## Problem to work on
Please copy each line of the records below that includes the word "content".

*** Block opens ***

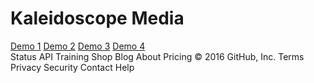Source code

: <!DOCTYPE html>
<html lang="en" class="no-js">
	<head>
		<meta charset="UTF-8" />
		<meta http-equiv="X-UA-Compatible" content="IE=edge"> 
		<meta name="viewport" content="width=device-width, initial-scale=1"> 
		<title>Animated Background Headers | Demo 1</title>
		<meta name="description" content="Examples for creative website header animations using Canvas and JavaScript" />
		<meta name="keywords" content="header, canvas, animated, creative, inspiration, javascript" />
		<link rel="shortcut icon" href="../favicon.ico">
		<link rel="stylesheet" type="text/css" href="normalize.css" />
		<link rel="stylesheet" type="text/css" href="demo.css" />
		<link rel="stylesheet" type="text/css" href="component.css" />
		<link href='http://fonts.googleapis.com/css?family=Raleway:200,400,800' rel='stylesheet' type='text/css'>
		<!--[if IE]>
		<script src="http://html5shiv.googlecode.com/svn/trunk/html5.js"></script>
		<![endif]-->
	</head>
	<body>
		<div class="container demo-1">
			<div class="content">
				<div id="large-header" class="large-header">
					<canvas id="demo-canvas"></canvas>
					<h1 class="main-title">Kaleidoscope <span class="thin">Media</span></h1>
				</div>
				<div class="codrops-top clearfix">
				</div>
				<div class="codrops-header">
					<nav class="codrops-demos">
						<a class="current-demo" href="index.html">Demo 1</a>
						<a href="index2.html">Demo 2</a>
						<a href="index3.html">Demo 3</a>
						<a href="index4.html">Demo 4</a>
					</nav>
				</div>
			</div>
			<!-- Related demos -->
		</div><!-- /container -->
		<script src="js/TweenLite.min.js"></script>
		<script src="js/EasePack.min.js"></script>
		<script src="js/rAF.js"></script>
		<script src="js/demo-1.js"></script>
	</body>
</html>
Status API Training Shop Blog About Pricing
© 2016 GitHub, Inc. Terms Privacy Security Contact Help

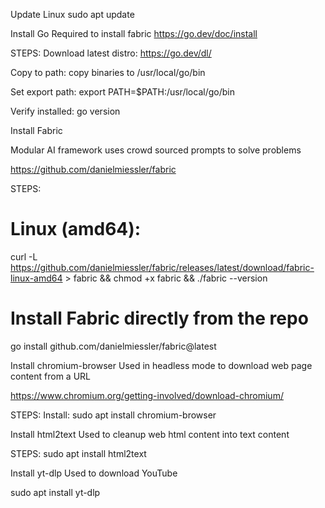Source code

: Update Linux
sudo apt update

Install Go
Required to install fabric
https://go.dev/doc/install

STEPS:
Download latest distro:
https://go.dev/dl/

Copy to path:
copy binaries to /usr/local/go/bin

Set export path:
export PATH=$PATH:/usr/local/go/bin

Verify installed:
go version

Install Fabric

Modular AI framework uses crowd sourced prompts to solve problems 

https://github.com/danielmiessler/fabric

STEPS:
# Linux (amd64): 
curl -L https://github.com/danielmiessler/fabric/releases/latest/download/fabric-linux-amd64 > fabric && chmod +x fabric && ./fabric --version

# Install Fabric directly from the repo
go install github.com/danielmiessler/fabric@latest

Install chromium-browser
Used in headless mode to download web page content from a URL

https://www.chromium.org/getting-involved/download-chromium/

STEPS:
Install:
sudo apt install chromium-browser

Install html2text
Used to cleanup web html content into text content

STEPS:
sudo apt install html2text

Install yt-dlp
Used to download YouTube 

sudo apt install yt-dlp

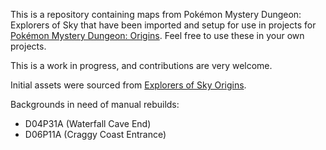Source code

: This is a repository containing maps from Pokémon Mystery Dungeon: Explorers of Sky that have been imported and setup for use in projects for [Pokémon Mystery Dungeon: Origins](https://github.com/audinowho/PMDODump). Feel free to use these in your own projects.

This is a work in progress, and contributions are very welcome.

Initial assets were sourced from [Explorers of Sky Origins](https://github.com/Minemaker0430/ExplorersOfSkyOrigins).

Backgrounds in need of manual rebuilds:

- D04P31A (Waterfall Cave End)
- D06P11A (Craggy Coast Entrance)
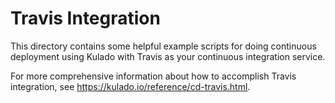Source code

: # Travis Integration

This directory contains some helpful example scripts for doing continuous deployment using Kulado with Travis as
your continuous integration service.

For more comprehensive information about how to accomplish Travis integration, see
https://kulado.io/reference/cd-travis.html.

*** Block closes ***

## Answer to this problem
		<meta http-equiv="X-UA-Compatible" content="IE=edge"> 
		<meta name="viewport" content="width=device-width, initial-scale=1"> 
		<meta name="description" content="Examples for creative website header animations using Canvas and JavaScript" />
		<meta name="keywords" content="header, canvas, animated, creative, inspiration, javascript" />
			<div class="content">
Used in headless mode to download web page content from a URL
Used to cleanup web html content into text content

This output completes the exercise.